I think there are two things we need to keep in mind while wrestling with this section. One is that the rise of the "man of sin" is imminent when Paul writes. I say that because he says, "the secret power of lawlessness is already at work" (2:7) and were it not for some "restrainer" the Man of sin would be out in the open. There’s no suggestion that Paul wrote that on Thursday and that by Sunday of the following week the "man of lawlessness" should be standing in a temple somewhere but some degree of imminence is surely conveyed. Since Paul had already told the Thessalonians who or what "the restrainer" was it’s difficult to see the restrainer as some still future person or structure.

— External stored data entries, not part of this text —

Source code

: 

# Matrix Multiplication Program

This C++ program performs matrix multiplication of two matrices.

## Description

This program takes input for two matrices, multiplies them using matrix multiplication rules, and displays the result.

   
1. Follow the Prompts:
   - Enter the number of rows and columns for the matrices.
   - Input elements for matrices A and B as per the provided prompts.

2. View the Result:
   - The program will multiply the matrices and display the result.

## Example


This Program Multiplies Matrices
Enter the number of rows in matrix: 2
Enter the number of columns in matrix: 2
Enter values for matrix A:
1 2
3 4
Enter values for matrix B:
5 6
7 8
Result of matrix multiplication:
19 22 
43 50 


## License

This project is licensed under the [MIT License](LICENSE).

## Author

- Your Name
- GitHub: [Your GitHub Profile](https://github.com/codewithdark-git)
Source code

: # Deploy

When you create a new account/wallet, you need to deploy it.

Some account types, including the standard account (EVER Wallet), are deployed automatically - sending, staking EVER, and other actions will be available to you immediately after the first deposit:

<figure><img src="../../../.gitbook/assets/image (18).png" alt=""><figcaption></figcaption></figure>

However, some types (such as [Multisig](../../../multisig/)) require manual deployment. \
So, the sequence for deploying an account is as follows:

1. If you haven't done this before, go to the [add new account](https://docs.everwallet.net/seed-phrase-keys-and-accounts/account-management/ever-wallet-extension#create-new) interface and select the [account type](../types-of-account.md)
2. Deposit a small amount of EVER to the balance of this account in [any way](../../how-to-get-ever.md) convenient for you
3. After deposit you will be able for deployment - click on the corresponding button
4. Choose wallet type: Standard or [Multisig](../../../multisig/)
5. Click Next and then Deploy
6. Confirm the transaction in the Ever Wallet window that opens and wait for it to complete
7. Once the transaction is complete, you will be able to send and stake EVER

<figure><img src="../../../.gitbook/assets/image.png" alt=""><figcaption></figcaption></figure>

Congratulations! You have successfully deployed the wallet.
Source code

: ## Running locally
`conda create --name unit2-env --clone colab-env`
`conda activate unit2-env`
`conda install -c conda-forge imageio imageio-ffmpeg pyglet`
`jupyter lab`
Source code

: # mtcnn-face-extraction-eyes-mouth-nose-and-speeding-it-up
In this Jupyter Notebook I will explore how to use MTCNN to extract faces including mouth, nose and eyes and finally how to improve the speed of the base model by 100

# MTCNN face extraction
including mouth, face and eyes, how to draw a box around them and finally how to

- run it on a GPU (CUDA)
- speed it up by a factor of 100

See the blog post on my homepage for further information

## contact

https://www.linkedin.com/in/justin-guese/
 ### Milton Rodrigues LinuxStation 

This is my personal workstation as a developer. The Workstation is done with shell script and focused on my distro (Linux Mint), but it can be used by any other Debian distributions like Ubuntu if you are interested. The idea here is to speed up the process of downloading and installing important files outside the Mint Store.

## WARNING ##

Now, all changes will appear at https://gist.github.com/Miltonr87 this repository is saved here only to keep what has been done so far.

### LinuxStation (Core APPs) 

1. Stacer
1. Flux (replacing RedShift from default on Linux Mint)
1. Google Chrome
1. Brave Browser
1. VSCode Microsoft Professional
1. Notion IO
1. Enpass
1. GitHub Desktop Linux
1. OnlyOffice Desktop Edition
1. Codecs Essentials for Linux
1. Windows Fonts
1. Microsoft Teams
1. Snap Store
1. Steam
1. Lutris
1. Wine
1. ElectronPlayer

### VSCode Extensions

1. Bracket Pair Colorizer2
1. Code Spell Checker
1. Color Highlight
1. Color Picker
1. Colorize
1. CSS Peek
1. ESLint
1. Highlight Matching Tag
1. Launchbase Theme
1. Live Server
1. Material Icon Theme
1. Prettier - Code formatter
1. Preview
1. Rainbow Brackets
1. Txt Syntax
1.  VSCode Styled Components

Especially since the restrainer was already at work nearly two thousand years ago. I think the commentators sense this imminence element since they identify the restrainer as perhaps Paul, the gospel proclamation to the nations (compare Matthew 24:14), the ordered society created by Rome, the Roman empire and such like.
Assuming the imminence of the lawless one’s appearance generates some tensions for us. One commentator sees the imminence, takes it that this is some specific individual who was to be destroyed at the Lord’s coming and concludes that Paul taught that the Lord was soon to return. He says that the only reason we don’t accept that is because we don’t want Paul to be mistaken about the coming of the Lord. I think the commentator is correct to speak of the lawless one’s imminence, I think he is mistaken in saying that he was some individual and I think he is mistaken to think that what Paul said implied that the Lord was returning very shortly.
The second one is this, Paul doesn’t say that the appearance of the "man of lawlessness" coincides with the time of the Lord’s coming. He says you can be sure that the Lord’s coming is yet future because the apostasy hasn’t taken place and the "Man of sin" has not yet been fully revealed. The most common way of reading this section is something like this. "The Lord hasn’t come yet and the proof of it is that there has been no major apostasy and the Man of Sin has not appeared. You see the Man of Sin is to appear just prior to the return of Christ."
I can see that that makes sensible reading but maybe it isn’t what Paul said. The crucial link is missing. Paul says nothing here that would lead us to think, "The Man of Sin is to appear just prior to the return of Christ."
The Lord hasn’t come yet
The apostasy hasn’t yet occurred
The Man of lawlessness has not yet been (fully) revealed
These two events must occur before Christ returns
Christ will destroy him when he returns.
That looks like a summary of the basic proposals in the text and there’s no mention or indication that the Lawless one’s full manifestation occurs just prior to the coming of the Lord.
What is it that makes us think that the text does suggest this about the Man of Sin’s appearance? I think the primary motivation is that we take the Man of lawlessness as a particular individual. It certainly reads like it’s a particular individual. If it’s a particular person we don’t want him appearing sometime, say in the first century, and living long enough to be around when Christ comes, say in the 21st century. This would mean we have an individual somewhere in our midst who’s about 2,000 years old.
So we don’t want the Man of sin to come on the scene in the first century because we would have to choose between having this very old man or that Paul was wrong about the coming of the Lord. The question of imminence appears to me to be of critical importance. It seems we should choose between:
There is no imminence in the text—neither the coming of Christ nor the rise of the Man of sin is imminent.
There is imminence in the text—the revelation of the Man of sin.
There is imminence in the text—both the revelation of the Man of sin and the coming of the Lord.